[Document images with source code]
#####

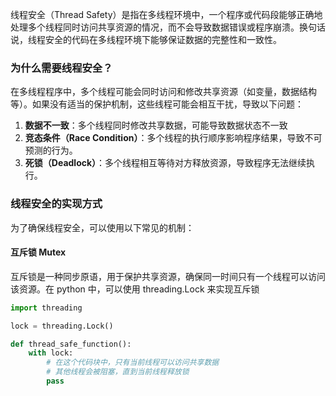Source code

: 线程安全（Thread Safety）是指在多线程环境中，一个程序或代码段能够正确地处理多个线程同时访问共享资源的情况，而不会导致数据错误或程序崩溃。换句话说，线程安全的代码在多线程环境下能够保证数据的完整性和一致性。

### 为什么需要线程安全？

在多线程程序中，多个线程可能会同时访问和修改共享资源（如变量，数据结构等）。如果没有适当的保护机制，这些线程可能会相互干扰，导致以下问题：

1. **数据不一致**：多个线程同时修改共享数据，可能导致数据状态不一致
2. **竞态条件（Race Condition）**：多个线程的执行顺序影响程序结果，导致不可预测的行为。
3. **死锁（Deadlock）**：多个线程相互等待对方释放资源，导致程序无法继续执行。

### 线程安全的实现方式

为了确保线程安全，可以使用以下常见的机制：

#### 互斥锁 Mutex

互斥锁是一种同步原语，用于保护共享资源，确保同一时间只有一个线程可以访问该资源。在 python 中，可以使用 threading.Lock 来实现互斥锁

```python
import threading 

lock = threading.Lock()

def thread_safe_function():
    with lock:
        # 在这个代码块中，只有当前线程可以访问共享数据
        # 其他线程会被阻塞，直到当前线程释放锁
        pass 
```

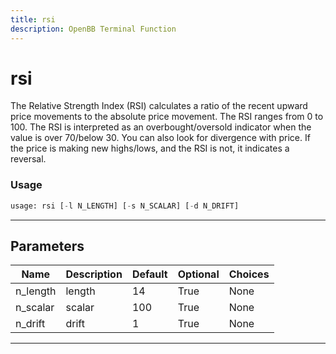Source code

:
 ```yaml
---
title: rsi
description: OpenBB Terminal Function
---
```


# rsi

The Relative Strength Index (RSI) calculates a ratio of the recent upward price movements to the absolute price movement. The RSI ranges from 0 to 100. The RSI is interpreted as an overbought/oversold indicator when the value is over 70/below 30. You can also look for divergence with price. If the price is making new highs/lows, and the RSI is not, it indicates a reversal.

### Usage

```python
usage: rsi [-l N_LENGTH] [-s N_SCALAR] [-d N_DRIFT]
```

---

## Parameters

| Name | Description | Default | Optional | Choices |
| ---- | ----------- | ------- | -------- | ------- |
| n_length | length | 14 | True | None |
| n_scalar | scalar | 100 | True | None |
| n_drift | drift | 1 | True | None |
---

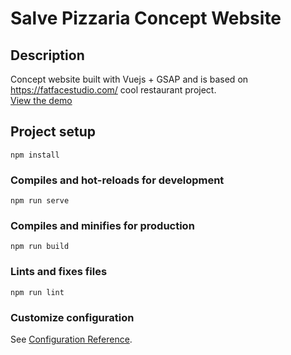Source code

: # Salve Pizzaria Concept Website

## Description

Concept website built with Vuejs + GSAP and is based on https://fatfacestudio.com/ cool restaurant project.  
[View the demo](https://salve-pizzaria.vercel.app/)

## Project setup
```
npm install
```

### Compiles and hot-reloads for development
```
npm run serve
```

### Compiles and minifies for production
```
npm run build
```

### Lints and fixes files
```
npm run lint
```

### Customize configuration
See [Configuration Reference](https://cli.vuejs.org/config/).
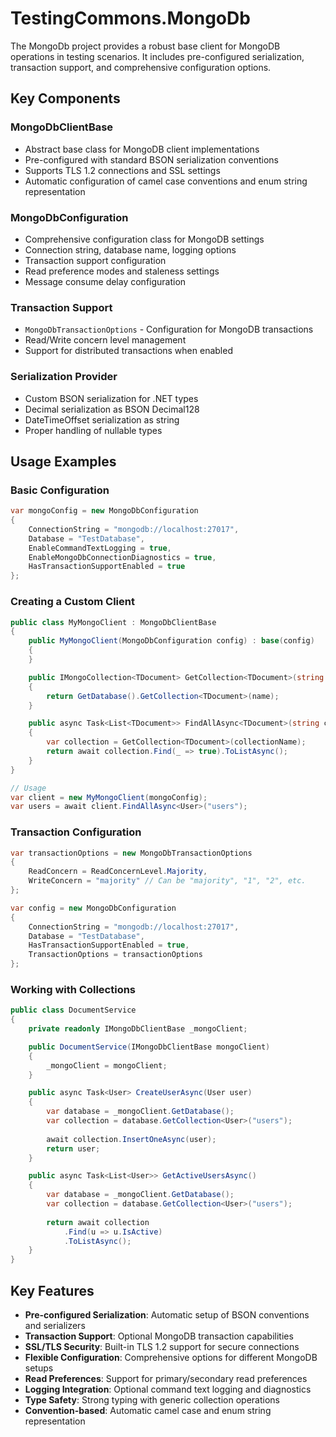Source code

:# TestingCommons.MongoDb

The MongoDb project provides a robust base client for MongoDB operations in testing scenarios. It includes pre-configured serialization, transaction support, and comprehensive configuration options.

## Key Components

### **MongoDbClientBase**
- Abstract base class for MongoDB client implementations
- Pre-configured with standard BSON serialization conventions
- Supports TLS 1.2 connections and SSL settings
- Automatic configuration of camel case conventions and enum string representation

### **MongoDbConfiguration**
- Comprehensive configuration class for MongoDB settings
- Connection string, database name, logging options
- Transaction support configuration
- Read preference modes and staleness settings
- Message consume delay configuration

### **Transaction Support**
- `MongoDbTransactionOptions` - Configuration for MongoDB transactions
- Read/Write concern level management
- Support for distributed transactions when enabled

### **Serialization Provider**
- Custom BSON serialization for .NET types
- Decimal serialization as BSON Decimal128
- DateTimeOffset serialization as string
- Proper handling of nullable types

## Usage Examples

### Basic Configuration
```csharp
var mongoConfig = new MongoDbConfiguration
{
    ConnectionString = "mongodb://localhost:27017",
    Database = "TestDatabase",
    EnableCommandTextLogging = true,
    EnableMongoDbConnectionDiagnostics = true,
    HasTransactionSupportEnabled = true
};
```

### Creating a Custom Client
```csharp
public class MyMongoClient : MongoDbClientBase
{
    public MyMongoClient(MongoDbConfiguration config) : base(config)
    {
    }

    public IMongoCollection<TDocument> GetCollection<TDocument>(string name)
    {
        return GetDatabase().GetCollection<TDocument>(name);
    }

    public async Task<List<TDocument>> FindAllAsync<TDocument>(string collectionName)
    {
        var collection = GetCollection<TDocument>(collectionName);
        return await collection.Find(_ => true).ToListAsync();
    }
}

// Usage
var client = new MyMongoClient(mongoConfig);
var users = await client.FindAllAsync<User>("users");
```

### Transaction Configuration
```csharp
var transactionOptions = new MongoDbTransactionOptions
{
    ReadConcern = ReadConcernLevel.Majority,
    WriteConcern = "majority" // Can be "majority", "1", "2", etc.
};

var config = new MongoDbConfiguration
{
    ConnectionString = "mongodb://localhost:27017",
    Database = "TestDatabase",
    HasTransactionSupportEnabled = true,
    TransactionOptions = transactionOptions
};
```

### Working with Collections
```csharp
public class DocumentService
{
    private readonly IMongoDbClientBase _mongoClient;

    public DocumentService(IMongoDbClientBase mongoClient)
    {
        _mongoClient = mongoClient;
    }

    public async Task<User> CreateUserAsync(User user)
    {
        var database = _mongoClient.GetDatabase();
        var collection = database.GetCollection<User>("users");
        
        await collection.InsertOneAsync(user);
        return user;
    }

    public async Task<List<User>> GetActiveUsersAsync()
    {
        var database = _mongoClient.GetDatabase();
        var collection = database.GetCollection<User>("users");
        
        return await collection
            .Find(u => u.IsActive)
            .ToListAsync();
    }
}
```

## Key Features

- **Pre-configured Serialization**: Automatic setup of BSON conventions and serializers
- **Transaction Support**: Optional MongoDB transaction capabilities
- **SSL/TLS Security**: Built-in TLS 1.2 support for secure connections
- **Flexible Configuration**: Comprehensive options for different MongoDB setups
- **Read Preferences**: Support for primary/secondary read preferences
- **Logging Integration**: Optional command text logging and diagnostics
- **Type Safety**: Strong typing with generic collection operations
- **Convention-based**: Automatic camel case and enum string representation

#####

• Work instructions
After dropping every picture, transcribe each entry exactly.

• The completed task
Source code

: 线程安全（Thread Safety）是指在多线程环境中，一个程序或代码段能够正确地处理多个线程同时访问共享资源的情况，而不会导致数据错误或程序崩溃。换句话说，线程安全的代码在多线程环境下能够保证数据的完整性和一致性。

### 为什么需要线程安全？

在多线程程序中，多个线程可能会同时访问和修改共享资源（如变量，数据结构等）。如果没有适当的保护机制，这些线程可能会相互干扰，导致以下问题：

1. **数据不一致**：多个线程同时修改共享数据，可能导致数据状态不一致
2. **竞态条件（Race Condition）**：多个线程的执行顺序影响程序结果，导致不可预测的行为。
3. **死锁（Deadlock）**：多个线程相互等待对方释放资源，导致程序无法继续执行。

### 线程安全的实现方式

为了确保线程安全，可以使用以下常见的机制：

#### 互斥锁 Mutex

互斥锁是一种同步原语，用于保护共享资源，确保同一时间只有一个线程可以访问该资源。在 python 中，可以使用 threading.Lock 来实现互斥锁

```python
import threading 

lock = threading.Lock()

def thread_safe_function():
    with lock:
        # 在这个代码块中，只有当前线程可以访问共享数据
        # 其他线程会被阻塞，直到当前线程释放锁
        pass 
```

Source code

:
 ```yaml
---
title: rsi
description: OpenBB Terminal Function
---
```


# rsi

The Relative Strength Index (RSI) calculates a ratio of the recent upward price movements to the absolute price movement. The RSI ranges from 0 to 100. The RSI is interpreted as an overbought/oversold indicator when the value is over 70/below 30. You can also look for divergence with price. If the price is making new highs/lows, and the RSI is not, it indicates a reversal.

### Usage

```python
usage: rsi [-l N_LENGTH] [-s N_SCALAR] [-d N_DRIFT]
```

---

## Parameters

| Name | Description | Default | Optional | Choices |
| ---- | ----------- | ------- | -------- | ------- |
| n_length | length | 14 | True | None |
| n_scalar | scalar | 100 | True | None |
| n_drift | drift | 1 | True | None |
---

Source code

: # Salve Pizzaria Concept Website

## Description

Concept website built with Vuejs + GSAP and is based on https://fatfacestudio.com/ cool restaurant project.  
[View the demo](https://salve-pizzaria.vercel.app/)

## Project setup
```
npm install
```

### Compiles and hot-reloads for development
```
npm run serve
```

### Compiles and minifies for production
```
npm run build
```

### Lints and fixes files
```
npm run lint
```

### Customize configuration
See [Configuration Reference](https://cli.vuejs.org/config/).
Source code

:# TestingCommons.MongoDb

The MongoDb project provides a robust base client for MongoDB operations in testing scenarios. It includes pre-configured serialization, transaction support, and comprehensive configuration options.

## Key Components

### **MongoDbClientBase**
- Abstract base class for MongoDB client implementations
- Pre-configured with standard BSON serialization conventions
- Supports TLS 1.2 connections and SSL settings
- Automatic configuration of camel case conventions and enum string representation

### **MongoDbConfiguration**
- Comprehensive configuration class for MongoDB settings
- Connection string, database name, logging options
- Transaction support configuration
- Read preference modes and staleness settings
- Message consume delay configuration

### **Transaction Support**
- `MongoDbTransactionOptions` - Configuration for MongoDB transactions
- Read/Write concern level management
- Support for distributed transactions when enabled

### **Serialization Provider**
- Custom BSON serialization for .NET types
- Decimal serialization as BSON Decimal128
- DateTimeOffset serialization as string
- Proper handling of nullable types

## Usage Examples

### Basic Configuration
```csharp
var mongoConfig = new MongoDbConfiguration
{
    ConnectionString = "mongodb://localhost:27017",
    Database = "TestDatabase",
    EnableCommandTextLogging = true,
    EnableMongoDbConnectionDiagnostics = true,
    HasTransactionSupportEnabled = true
};
```

### Creating a Custom Client
```csharp
public class MyMongoClient : MongoDbClientBase
{
    public MyMongoClient(MongoDbConfiguration config) : base(config)
    {
    }

    public IMongoCollection<TDocument> GetCollection<TDocument>(string name)
    {
        return GetDatabase().GetCollection<TDocument>(name);
    }

    public async Task<List<TDocument>> FindAllAsync<TDocument>(string collectionName)
    {
        var collection = GetCollection<TDocument>(collectionName);
        return await collection.Find(_ => true).ToListAsync();
    }
}

// Usage
var client = new MyMongoClient(mongoConfig);
var users = await client.FindAllAsync<User>("users");
```

### Transaction Configuration
```csharp
var transactionOptions = new MongoDbTransactionOptions
{
    ReadConcern = ReadConcernLevel.Majority,
    WriteConcern = "majority" // Can be "majority", "1", "2", etc.
};

var config = new MongoDbConfiguration
{
    ConnectionString = "mongodb://localhost:27017",
    Database = "TestDatabase",
    HasTransactionSupportEnabled = true,
    TransactionOptions = transactionOptions
};
```

### Working with Collections
```csharp
public class DocumentService
{
    private readonly IMongoDbClientBase _mongoClient;

    public DocumentService(IMongoDbClientBase mongoClient)
    {
        _mongoClient = mongoClient;
    }

    public async Task<User> CreateUserAsync(User user)
    {
        var database = _mongoClient.GetDatabase();
        var collection = database.GetCollection<User>("users");
        
        await collection.InsertOneAsync(user);
        return user;
    }

    public async Task<List<User>> GetActiveUsersAsync()
    {
        var database = _mongoClient.GetDatabase();
        var collection = database.GetCollection<User>("users");
        
        return await collection
            .Find(u => u.IsActive)
            .ToListAsync();
    }
}
```

## Key Features

- **Pre-configured Serialization**: Automatic setup of BSON conventions and serializers
- **Transaction Support**: Optional MongoDB transaction capabilities
- **SSL/TLS Security**: Built-in TLS 1.2 support for secure connections
- **Flexible Configuration**: Comprehensive options for different MongoDB setups
- **Read Preferences**: Support for primary/secondary read preferences
- **Logging Integration**: Optional command text logging and diagnostics
- **Type Safety**: Strong typing with generic collection operations
- **Convention-based**: Automatic camel case and enum string representation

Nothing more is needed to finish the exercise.